Creating a cover letter and resume helps you get your foot in the door, but it is also important to distinguish yourself from other job applicants.
There are many steps in conducting a successful job search, and in today’s competitive market you need every edge to make yourself stand out from the crowd. Creating a cover letter and resume helps you get your foot in the door, but it is also important to distinguish yourself from other job applicants.
A well-prepared resume may not be enough to convince potential employers that you should be called for an interview. Not including a cover letter with your resume is missing a key opportunity to sell yourself. Good cover letters and resumes may often stand alone to solicit consideration for a position, but when combined, the impact of the two is much greater.
A cover letter should create enough interest in your opening statement or paragraph that the reader feels compelled to continue reading. It should also demonstrate your written communication skills and explain any important experiences and skills that showcase your potential and ability for the position. Brevity and business etiquette are crucial in your letter.
Always address the letter to a specific person. Call the employer to get the correct name and spelling along with the person’s title, address, email address, or fax number.
Remember to write each cover letter specifically for the company and/or position you are seeking. Form letters show that you are trying to do a quick job and not putting forth your best effort. Make the reader aware that you have done your homework and you know something about the organization and how it fits with your skills, strengths, objectives, and interests. Be sure to request an interview.
Always check, check again, and recheck spelling.

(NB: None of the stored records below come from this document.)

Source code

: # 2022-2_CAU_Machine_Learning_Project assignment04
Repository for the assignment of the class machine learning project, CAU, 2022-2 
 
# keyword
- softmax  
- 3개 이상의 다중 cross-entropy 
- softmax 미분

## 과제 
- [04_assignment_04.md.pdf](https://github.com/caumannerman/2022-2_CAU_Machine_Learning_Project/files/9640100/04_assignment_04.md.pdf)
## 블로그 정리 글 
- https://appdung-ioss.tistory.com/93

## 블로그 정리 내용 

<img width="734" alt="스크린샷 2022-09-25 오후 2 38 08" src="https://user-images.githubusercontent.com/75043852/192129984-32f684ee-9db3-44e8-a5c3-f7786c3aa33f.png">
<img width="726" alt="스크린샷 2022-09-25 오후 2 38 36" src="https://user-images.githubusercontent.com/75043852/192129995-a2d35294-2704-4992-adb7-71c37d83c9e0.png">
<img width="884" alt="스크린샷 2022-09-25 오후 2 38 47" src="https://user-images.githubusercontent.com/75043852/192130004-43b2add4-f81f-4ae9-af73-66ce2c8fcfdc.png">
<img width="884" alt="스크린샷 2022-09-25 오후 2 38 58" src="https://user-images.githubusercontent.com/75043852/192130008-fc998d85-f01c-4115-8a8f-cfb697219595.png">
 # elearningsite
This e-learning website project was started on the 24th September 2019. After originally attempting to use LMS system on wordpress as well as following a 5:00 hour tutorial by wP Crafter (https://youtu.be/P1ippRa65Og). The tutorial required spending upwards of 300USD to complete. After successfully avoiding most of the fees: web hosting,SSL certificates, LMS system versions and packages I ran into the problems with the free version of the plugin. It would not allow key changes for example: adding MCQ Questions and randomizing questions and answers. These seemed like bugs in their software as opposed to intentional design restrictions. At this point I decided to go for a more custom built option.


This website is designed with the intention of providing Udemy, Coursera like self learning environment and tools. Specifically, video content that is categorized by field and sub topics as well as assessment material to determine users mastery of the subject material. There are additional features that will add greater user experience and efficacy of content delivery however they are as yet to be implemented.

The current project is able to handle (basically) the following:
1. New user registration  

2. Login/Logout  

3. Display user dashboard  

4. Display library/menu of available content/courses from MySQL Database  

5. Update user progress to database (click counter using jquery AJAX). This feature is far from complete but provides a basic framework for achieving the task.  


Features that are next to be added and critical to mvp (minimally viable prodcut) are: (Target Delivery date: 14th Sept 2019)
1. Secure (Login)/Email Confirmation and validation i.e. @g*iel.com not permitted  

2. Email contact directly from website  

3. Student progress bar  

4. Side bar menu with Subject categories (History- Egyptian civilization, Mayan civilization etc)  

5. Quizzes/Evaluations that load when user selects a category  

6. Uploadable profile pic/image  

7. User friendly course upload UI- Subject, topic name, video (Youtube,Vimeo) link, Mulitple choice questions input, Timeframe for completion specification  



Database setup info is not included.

Your computer spell checker is a good place to start, but is not sufficient in itself. Proofread again to be sure a word “spilled” incorrectly has not slipped by the spell checker.
The real key to getting your foot in the door with a cover letter and resume is to address the specific needs of the organization you are targeting. If you have done your research and can demonstrate your interest and ability to add value to the organization, then you have a good chance of securing a face-to-face meeting with the appropriate hiring managers.
A typical employer will spend approximately 15 seconds reviewing your resume. That is not much time to command someone’s attention. You need to design your resume so that employers can quickly see what you have to offer.
A good resume presents your past achievements as well as the assets and capabilities that qualify you for the new job. As you get better at communicating your qualifications, you will approach the job of writing your resume with confidence.
Most importantly, resumes should be a concise summary of your education, employment history, and experience relevant to the specific position you are seeking. The goal is a document that can be skimmed quickly so that important information stands out and can easily be found again by the reader.
Knowing how to create a strong cover letter, a content-rich resume and a professional portfolio will be indispensable tools throughout your career.